- _Problem details_
Among the records, find the lines that hold the string "žiakom" and return them.

* * * * * * * * *

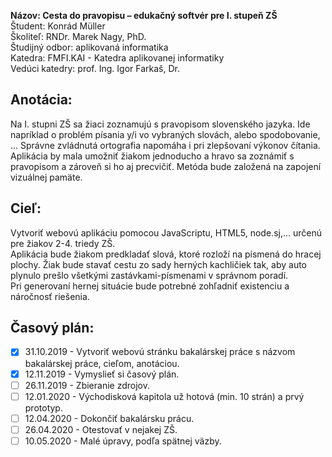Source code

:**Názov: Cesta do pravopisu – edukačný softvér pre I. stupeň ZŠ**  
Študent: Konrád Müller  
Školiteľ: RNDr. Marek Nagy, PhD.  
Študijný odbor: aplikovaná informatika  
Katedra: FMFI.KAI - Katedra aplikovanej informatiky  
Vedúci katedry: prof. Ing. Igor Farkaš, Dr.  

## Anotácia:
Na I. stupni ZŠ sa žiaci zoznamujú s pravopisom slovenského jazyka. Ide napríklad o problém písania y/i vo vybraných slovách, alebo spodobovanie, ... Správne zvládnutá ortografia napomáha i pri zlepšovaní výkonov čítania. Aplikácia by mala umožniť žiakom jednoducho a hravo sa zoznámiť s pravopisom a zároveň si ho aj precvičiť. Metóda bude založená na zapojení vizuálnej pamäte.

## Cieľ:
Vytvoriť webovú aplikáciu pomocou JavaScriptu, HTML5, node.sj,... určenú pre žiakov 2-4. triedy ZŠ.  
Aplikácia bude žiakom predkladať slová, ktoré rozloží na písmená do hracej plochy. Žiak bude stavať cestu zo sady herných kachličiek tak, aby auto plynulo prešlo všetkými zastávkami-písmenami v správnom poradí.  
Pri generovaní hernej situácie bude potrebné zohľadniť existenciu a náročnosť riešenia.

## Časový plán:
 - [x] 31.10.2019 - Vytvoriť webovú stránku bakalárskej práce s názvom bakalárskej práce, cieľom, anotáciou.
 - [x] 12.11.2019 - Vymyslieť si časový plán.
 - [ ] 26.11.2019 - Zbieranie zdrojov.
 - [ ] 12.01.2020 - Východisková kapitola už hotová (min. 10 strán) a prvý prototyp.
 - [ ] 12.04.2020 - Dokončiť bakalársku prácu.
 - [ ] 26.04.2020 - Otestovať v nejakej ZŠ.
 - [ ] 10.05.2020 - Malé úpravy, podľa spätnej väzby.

* * * * * * * * *

- _Expected output_
Na I. stupni ZŠ sa žiaci zoznamujú s pravopisom slovenského jazyka. Ide napríklad o problém písania y/i vo vybraných slovách, alebo spodobovanie, ... Správne zvládnutá ortografia napomáha i pri zlepšovaní výkonov čítania. Aplikácia by mala umožniť žiakom jednoducho a hravo sa zoznámiť s pravopisom a zároveň si ho aj precvičiť. Metóda bude založená na zapojení vizuálnej pamäte.
Aplikácia bude žiakom predkladať slová, ktoré rozloží na písmená do hracej plochy. Žiak bude stavať cestu zo sady herných kachličiek tak, aby auto plynulo prešlo všetkými zastávkami-písmenami v správnom poradí.  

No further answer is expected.